桜【乾海】




4月も半ばを過ぎた頃…



海堂と乾が満員電車の中で揺れていた。






海堂はドア付近に立って、ギュウギュウ詰めの車内の中で景色を見ていた。

もう見慣れた風景……

だけど、この日はなんだか寂しい気がした。




「……あ…。」

「ん?どうした海堂。」

海堂の横に立っていた乾が海堂をのぞき込んだ。

「…いや……あそこの桜、この前までは満開だったのに…もう散り始めてんだと思って……。」

見えては消えていく桜を目で追いながら寂しげな表情をする。

「そうだな。桜は、満開からおよそ一週間程度で散るからな。…差し詰め、“一瞬の美しさ”……とでも言っておこう。」

眼鏡を指で上げながら説明していく。

「…一瞬の美しさ……。」

ポツリと海堂が呟いたのを聞いて、乾は海堂により近づいた。

「っ!ちょ…なんスか…?」

「海堂。お前は可愛いな…?桜を見て寂しい表情を見せるなんて…。」

キス寸前のように顔を近づけ、海堂の顔をマジマジと見つめる。

「//////……は、離れろよ……」

顔を真っ赤にしながら乾から目をそらす。

すると突然……

ガタンッ!!

電車が大きく揺れ、バランスを崩していた。

海堂が目を開けた所に、さっきより近くなった乾の姿があった。

「っ…/////////」

体がピッタリと密着している。

逃げようにも、海堂の後ろにはドアがある。

「……大丈夫かい?海堂。」

含み笑いをしながら海堂に聞く。

「…んなことより……離れて、下さい…。
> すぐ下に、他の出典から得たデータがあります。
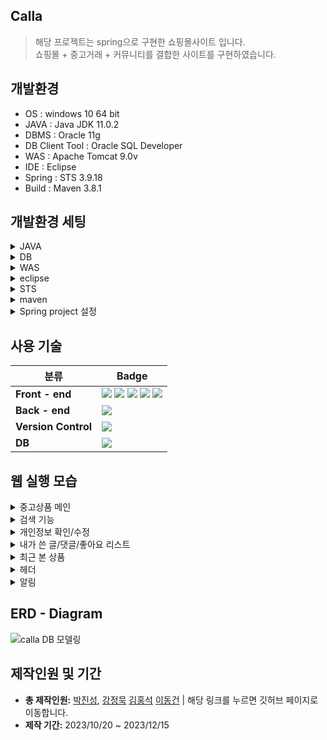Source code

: ## Calla

> 해당 프로젝트는 spring으로 구현한 쇼핑몰사이트 입니다.
> <br>
> 쇼핑몰 + 중고거래 + 커뮤니티를 결합한 사이트를 구현하였습니다.

## 개발환경
  - OS : windows 10 64 bit
  - JAVA : Java JDK 11.0.2
  - DBMS : Oracle 11g
  - DB Client Tool : Oracle SQL Developer
  - WAS : Apache Tomcat 9.0v
  - IDE : Eclipse
  - Spring : STS 3.9.18
  - Build : Maven 3.8.1

## 개발환경 세팅
<details>
<summary>JAVA</summary>
1. <a href="https://jdk.java.net/archive/">JDK 11.0.2</a> 설치 및 압축 풀기<br/>
2. 환경 변수 설정 [내 pc] -> [속성] -> [고급 시스템 설정] -> [고급] -> [환경 변수] 탭 <br/> 
&nbsp;&nbsp;[사용자 변수] -> [새로 만들기] (변수 명: JAVA_HOME / 변수 값 : jdk-11.0.2 폴더가 존재하는 경로 ex) C:\Program Files\jdk-11.0.2) <br/>
&nbsp;&nbsp;[시스템 변수] -> [Path] -> [편집] -> [새로 만들기] -> [%JAVA_HOME%\bin\] -> [확인] <br/>
  * 설정확인 : [cmd](관리자 권한) -> java -version
</details>

<details>
<summary>DB</summary>
1. <a href="https://www.oracle.com/database/technologies/xe-prior-release-downloads.html">Oracle Database 11g Express Edition Release 11.2.0.2.0</a> 설치 및 exe 파일 실행 <br/>
2. 윈도우 시작창에서 Run SQL Command Line 선택 <br/>
&nbsp;&nbsp;● conn /as sysdba로 접속 <br/>
&nbsp;&nbsp;● CREATE scott IDENTIFIED BY tiger <br/>
&nbsp;&nbsp;● GRANT CONNECT, DBA, RESOURCE TO scott <br/>
3. <a href="https://www.oracle.com/tools/downloads/sqldev-downloads.html">SQL developer Windows 32-bit/64-bit</a> 설치 (자바 8이상 설치되어 있는 경우) 및 실행 <br/>
4. 호스트, 포트, SID를 다음과 같이 입력하고 접속 클릭 <br/>
   <img loading="lazy" src="https://github.com/superDDangKong/Calla/assets/140034486/61b774d8-123b-45fa-a35d-0d25efdd2645">
</details>

<details>
<summary>WAS</summary>
1. <a href="https://tomcat.apache.org/download-90.cgi">Apache Tomcat 9.0</a> 설치
</details>

<details>
<summary>eclipse</summary>
1. <a href="https://www.eclipse.org/downloads/">Eclipse IDE for Enterprise Java and Web Developers</a> 설치 및 압축 해제 <br/>
2. eclipse.isi 파일 열기 <br/>
&nbsp;&nbsp;● -vm [설치된 jdk 경로]\bin 변경<br/>
&nbsp;&nbsp;● -Dosgi.requiredJavaVersion = 11 변경<br/>
</details>

<details>
<summary>STS</summary>
1. <a href="https://github.com/spring-attic/toolsuite-distribution/wiki/Spring-Tool-Suite-3">STS 3.9.18 full distribution on Eclipse 4.21.zip</a> 설치 및 압축 해제 <br/>
2. sts.isi 파일 열기 <br/>
&nbsp;&nbsp;● -vm [설치된 jdk 경로]/bin/javaw.exe 변경<br/>
&nbsp;&nbsp;● -Dosgi.requiredJavaVersion = 11 변경<br/>
</details>

<details>
<summary>maven</summary>
1.<a href="https://maven.apache.org/download.cgi"> apache-maven-x.x.x.bin.zip</a> 설치 및 압축 해제 <br/>
2. apache-maven-x.x.x 폴더를 C:\Study 폴더로 복사(폴더 생성) <br/>
3. 환경 변수 설정 [내 pc] -> [속성] -> [고급 시스템 설정] -> [고급] -> [환경 변수] -> [시스템 변수] -> [path] -> <br/>
  ‘C:\Study\apache-maven-x.x.x\bin 경로 추가 <br/>
4. 오라클 설치된 경로 확인 ex) C:\oraclexe\app\oracle\product\11.2.0\server\jdbc\lib\ojdbc6.jar <br/>
5. 아래 코드를 cmd 화면에서 실행하여 Oracle JDBC driver를 로컬 메이븐 저장소에 추가 <br/>
  
```
mvn install:install-file
-Dfile=C:\oraclexe\app\oracle\product\11.2.0\server\jdbc\lib\ojdbc6.jar
-DgroupId=com.oracle -DartifactId=ojdbc6 -Dversion=11.2.0
-Dpackaging=jar 
```
BUILD SUCCESS가 뜨면 설치 성공
</details>

<details>
<summary>Spring project 설정</summary>
1. Project → Properties → Project Facets → Dynamic Web Module Version 4.0 & Java Version 11로 변경 <br/>
2. Project → Properties → Server → 서버 선택 <br/>
&nbsp;&nbsp;Project → Properties → Targeted Runtimes → Apache Tomcat v9.0 선택<br/>
3. xml 설정 (현 프로젝트 코드 참고) <br/>
4. (Maven Update 수행)프로젝트 마우스 오른쪽 클릭 -> Maven -> Update Project <br/>

</details>

## 사용 기술

| 분류                 | Badge                                                                                                                                                                                                                                                                                                                                                                                                                                                                                                                                            |
| -------------------- | ------------------------------------------------------------------------------------------------------------------------------------------------------------------------------------------------------------------------------------------------------------------------------------------------------------------------------------------------------------------------------------------------------------------------------------------------------------------------------------------------------------------------------------------------ |
| **Front - end**      | <img src="https://img.shields.io/badge/HTML5-E34F26?style=flat-square&amp;logo=html5&amp;logoColor=white"> <img src="https://img.shields.io/badge/css3-1572B6?style=flat-square&logo=css3&logoColor=white"> <img src="https://img.shields.io/badge/javascript-F7DF1E?style=flat-square&logo=javascript&logoColor=white"> <img src="https://img.shields.io/badge/jQuery-0769AD?style=flat-square&amp;logo=jQuery&amp;logoColor=white"> <img src="https://img.shields.io/badge/bootstrap-7952B3?style=flat-square&logo=bootstrap&logoColor=white"> |
| **Back - end**       | <img src="https://img.shields.io/badge/Spring-6DB33F?style=flat-square&amp;logo=Spring&amp;logoColor=white">                                                                                                                                                                                                                                                                                                                                                                                                                                     |
| **Version Control**  | <img src="https://img.shields.io/badge/git-F05032?style=flat-square&logo=git&logoColor=white">                                                                                                                                                                                                                                                                                                                                                                                                                                                   |
| **DB**               | <img src="https://img.shields.io/badge/ORACLE-F80000?style=flat-square&logo=oracle&logoColor=white">                                                                                                                                                                                                                                                                                                                                                                                                                                             |


## 웹 실행 모습
<details> 
  <summary> 중고상품 메인 </summary> 
  <p>
    1. 중고상품의 전체 조회가 가능합니다.<br/>
    2. 상품검색 기능(카테고리, 상품이름)이 포함되어 있습니다.<br/>
    3. 상품별 네비게이션바가 있습니다.<br/>
    4. 상품 좋아요, 최신순 나열이 가능합니다.
  </p>
  <img loading="lazy" src="https://github.com/prodo813/Calla/assets/66214385/265e1976-55a6-4671-81bc-e6d208cdd88a" width="500px">
  <br>
</details>

<details> 
  <summary> 검색 기능 </summary> 
  <p>
    1. 검색창에 상품이름(keyword)으로 검색시 keyword가 포함된 모든 상품 조회 .<br/>
    2. 네비게이션 기능을 통해 카테고리 클릭시 해당 카테고리 상품만 조회.<br/>
    3. 신상품 나열시 등록된지 2일 이하인 상품만 조회.<br/>
    4. 좋아요 순 나열시 좋아요가 많은 순서대로 상품 조회.<br/>
  </p>
  <img loading="lazy" src="https://github.com/prodo813/Calla/assets/66214385/8d1ec6db-4b47-4386-9e39-e716bc5f5ec7" width="700px">
  <br>
  <img loading="lazy" src="https://github.com/prodo813/Calla/assets/66214385/bc77120b-7203-48fb-9eaf-280dc99d8aed" width="700px">
  <br>
</details>

<details> 
  <summary> 개인정보 확인/수정 </summary> 
  <p>
    1. 현재 개인정보를 조회할 수 있습니다.<br/>
    2. 원하는 정보만 선택해서 수정할 수 있습니다.<br/>
    3. 회원 탈퇴를 할 수 있습니다.<br/>
  </p>
  <img loading="lazy" src="https://github.com/superDDangKong/Calla/assets/140034486/65d35492-0cb6-4d58-abf2-09cf986fbe22" width="500px">
  <br>
</details>

<details> 
  <summary> 내가 쓴 글/댓글/좋아요 리스트 </summary> 
  <p>
    1. 더보기 형식의 페이지네이션이 적용되어 있습니다.<br/>
    2. 전체 조회 시, 전체 게시판 통합 조회가 가능하고, 각 카테고리 클릭 시, 해당 게시판의 내용만 조회 가능합니다.<br/>
    3. 좋아요 리스트의 경우, 좋아요 일괄 삭제가 가능합니다.<br/>
    4. 댓글에 페이지네이션이 적용되어 있습니다.<br/>
  </p>
  <img loading="lazy" src="https://github.com/superDDangKong/Calla/assets/140034486/84349232-4242-4fd8-b3f6-f355a4cb0269" width="500px">
  <img loading="lazy" src="https://github.com/superDDangKong/Calla/assets/140034486/fb83dd64-ad70-4af3-858c-60cf70f64a5d" width="500px">
  <br>
</details>

<details> 
  <summary> 최근 본 상품 </summary> 
  <p>
    1. 이전/다음 버튼 형식의 페이지네이션이 적용되어 있습니다.<br/>
    2. 최근 본 상품을 공용 상품/중고 상품 나눠서 조회할 수 있습니다.<br/>
    3. 상품 클릭 시 해당 상품 상세 페이지로 이동합니다.<br/>
    4. 내역에서 삭제할 수 있습니다.<br/>
    5. 조회한 후 30일이 지난 상품은 내역에서 사라집니다.<br/>
  </p>
  <img loading="lazy" src="https://github.com/superDDangKong/Calla/assets/140034486/83899c82-d322-44ea-815a-7fb6fdab6c68" width="500px">
  <br>
</details>

<details> 
  <summary> 헤더 </summary> 
  <p>
    1. 로그인 시, 알림/마이페이지/로그아웃 버튼을, 로그아웃 시, 로그인/회원가입 버튼을 생성합니다.<br/>
    2. 공용 상품/중고 상품을 카테고리별로 검색할 수 있습니다.<br/>
    3. 원하는 게시판으로 이동 가능한 버튼이 있습니다.<br/>
  </p>
  <img loading="lazy" src="https://github.com/superDDangKong/Calla/assets/140034486/5850a53e-93c1-4d68-8966-a0a638521339" width="500px">
  <br>
</details>

<details> 
  <summary> 알림 </summary> 
  <p>
    1. 내가 쓴 게시글/댓글에 댓글/답글이 입력될 시 작동합니다.<br/>
    2. 로그인 시, 보고있는 페이지 상단에 실시간으로 알람이 생성 되며 알림판에 저장 됩니다.<br/>
    3. 비로그인 시, 알림판에 알림이 저장되며 다음 로그인 시 확인이 가능합니다.<br/>
    4. 알림판은 읽지 않은 알림 -> 읽은 알림 순, 알림 온 시간 내림차순 정렬됩니다.<br/>
    5. 실시간 알람/알림판 클릭 시, 해당 댓글/답글로 페이지 이동 및 스크롤합니다.<br/>
    6. 알림판 내역 삭제가 가능합니다.<br/>
  </p>
  <img loading="lazy" src="https://github.com/superDDangKong/Calla/assets/140034486/e7aa5be5-2ed6-4fbe-93cd-c6294421ef56" width="500px">

  <br>
</details>

## ERD - Diagram

![calla DB 모델링](https://github.com/superDDangKong/Calla/assets/140034486/f616b63f-72bd-493e-adb0-2a521e5c6aab)

## 제작인원 및 기간

- **총 제작인원:** <a href="https://github.com/superDDangKong">박진성</a>, <a href="https://github.com/cocobono1">강정묵</a> <a href="https://github.com/prodo813">김홍석</a> <a href="https://github.com/DongGun01">이동건</a> | 해당 링크를 누르면 깃허브 페이지로 이동합니다.
- **제작 기간:** 2023/10/20 ~ 2023/12/15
」

鼓動の音が聞こえるんじゃないか……そう思うだけで、海堂はドキドキしていた。

「海堂が怪我をしたら大変だから、俺が守ってやるよ。」

いつもの低い声で囁かれて、力が抜けていく。

「さぁ、俺につかまっていろ。」

もうどうすることもできなくて、大人しく乾の腕につかまった。

ギュッと腕を握ると、なんだか心地よい気がした。

ドキドキも治まり、少しだけ安心した。

「…先輩……ありがとうございます。」

ボソッと海堂が呟いたのを、乾は笑顔で返した。